Registrant's telephone number, including area code:  (405) 372-2300
                                                     --------------
<PAGE>
 
Item 5. Other Events.
- ---------------------

For information regarding this item, see the Press Release filed as Exhibit 99.1
hereto.


Item 7. Financial Statements, Pro Forma Financial Information and Exhibits.
- ---------------------------------------------------------------------------

(a)  Financial Statements. Not applicable.
(b)  Pro Forma Financial Information.  Not applicable.
(c)  Exhibit 99.1- Press Release dated January 6, 1999.

                                   Signatures

         Pursuant to the requirements of the Securities Exchange Act of 1934,
the registrant has duly caused this report to be signed on its behalf by the
undersigned hereunto duly authorized.

                                      Southwest Bancorp, Inc.

                                      By: /s/ Kerby Crowell
                                         ---------------------------------------
                                         Kerby Crowell, Executive Vice President
                                              & CFO

Dated: January 7, 1999

<PAGE>
 
                                  EXHIBIT 99.1


                             Southwest Bancorp, Inc.

PRESS RELEASE
FOR IMMEDIATE RELEASE

CONTACT:          ROBERT L. MCCORMICK, JR., CHAIRMAN OF THE BOARD
                  KERBY CROWELL, EXECUTIVE VICE PRESIDENT & C.F.O.

TELEPHONE:        (405) 372-2230

RELEASE DATE:     January 6, 1999


                             SOUTHWEST BANCORP, INC.
                   ANNOUNCES PLANNED OFFERING OF COMMON STOCK


     Southwest Bancorp, Inc. (NASDAQ: OKSB, OKSBO), the Oklahoma-based parent
company of the Stillwater National Bank and Trust Company, today announced that
it had entered into an agreement with the Estate of Paul C. Wise and Dr. James
B. Wise that calls for the sale of their shares in a proposed registered public
offering. Together, the Estate and Dr. Wise own approximately 811,000 shares,
which represent approximately 21% of the Company's outstanding common stock. The
agreement also calls for the Company, or the Company and other selling
shareholders, if any, to sell 250,000 additional shares, and calls for the
Company to grant an over-allotment option to the underwriter for an additional
15% of the shares subject to the offering. The total offering would consist of
approximately 1,061,000 shares, exclusive of shares that may be sold upon
exercise of the over-allotment option. Shares sold by the Company would be newly
issued. The offering would be done pursuant to a firm underwriting commitment.
The Company expects to file a Registration Statement with the Securities and
Exchange Commission for this proposed offering in the next several weeks.

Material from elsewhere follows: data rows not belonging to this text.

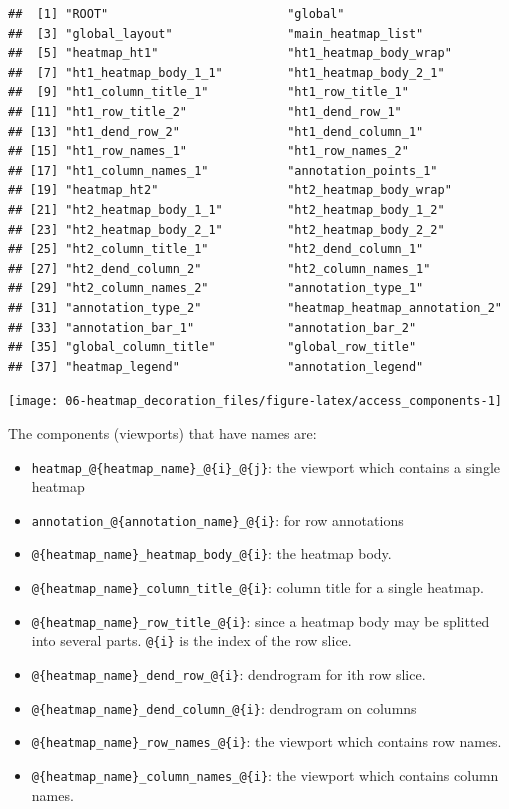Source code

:\documentclass[]{book}
\providecommand{\tightlist}{%
  \setlength{\itemsep}{0pt}\setlength{\parskip}{0pt}}
\theoremstyle{definition}
\theoremstyle{definition}
\theoremstyle{definition}
\theoremstyle{remark}
\begin{document}
\begin{verbatim}
##  [1] "ROOT"                         "global"                      
##  [3] "global_layout"                "main_heatmap_list"           
##  [5] "heatmap_ht1"                  "ht1_heatmap_body_wrap"       
##  [7] "ht1_heatmap_body_1_1"         "ht1_heatmap_body_2_1"        
##  [9] "ht1_column_title_1"           "ht1_row_title_1"             
## [11] "ht1_row_title_2"              "ht1_dend_row_1"              
## [13] "ht1_dend_row_2"               "ht1_dend_column_1"           
## [15] "ht1_row_names_1"              "ht1_row_names_2"             
## [17] "ht1_column_names_1"           "annotation_points_1"         
## [19] "heatmap_ht2"                  "ht2_heatmap_body_wrap"       
## [21] "ht2_heatmap_body_1_1"         "ht2_heatmap_body_1_2"        
## [23] "ht2_heatmap_body_2_1"         "ht2_heatmap_body_2_2"        
## [25] "ht2_column_title_1"           "ht2_dend_column_1"           
## [27] "ht2_dend_column_2"            "ht2_column_names_1"          
## [29] "ht2_column_names_2"           "annotation_type_1"           
## [31] "annotation_type_2"            "heatmap_heatmap_annotation_2"
## [33] "annotation_bar_1"             "annotation_bar_2"            
## [35] "global_column_title"          "global_row_title"            
## [37] "heatmap_legend"               "annotation_legend"
\end{verbatim}

\begin{center}\texttt{[image: 06-heatmap\_decoration\_files/figure-latex/access\_components-1]} \end{center}

The components (viewports) that have names are:

\begin{itemize}
\tightlist
\item
  \texttt{heatmap\_@\{heatmap\_name\}\_@\{i\}\_@\{j\}}: the viewport
  which contains a single heatmap
\item
  \texttt{annotation\_@\{annotation\_name\}\_@\{i\}}: for row
  annotations
\item
  \texttt{@\{heatmap\_name\}\_heatmap\_body\_@\{i\}}: the heatmap body.
\item
  \texttt{@\{heatmap\_name\}\_column\_title\_@\{i\}}: column title for a
  single heatmap.
\item
  \texttt{@\{heatmap\_name\}\_row\_title\_@\{i\}}: since a heatmap body
  may be splitted into several parts. \texttt{@\{i\}} is the index of
  the row slice.
\item
  \texttt{@\{heatmap\_name\}\_dend\_row\_@\{i\}}: dendrogram for ith row
  slice.
\item
  \texttt{@\{heatmap\_name\}\_dend\_column\_@\{i\}}: dendrogram on
  columns
\item
  \texttt{@\{heatmap\_name\}\_row\_names\_@\{i\}}: the viewport which
  contains row names.
\item
  \texttt{@\{heatmap\_name\}\_column\_names\_@\{i\}}: the viewport which
  contains column names.
\end{itemize}
\end{document}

     The securities described herein may not be sold other than by means of a
prospectus, nor may offers to buy be accepted prior to the time the Registration
Statement containing such a prospectus becomes effective. This press release
shall not constitute an offer to sell or the solicitation of an offer to buy nor
shall there be any sale of these securities in any state in which such offer,
solicitation or sale would be unlawful prior to the registration or
qualification under the securities laws of any such state.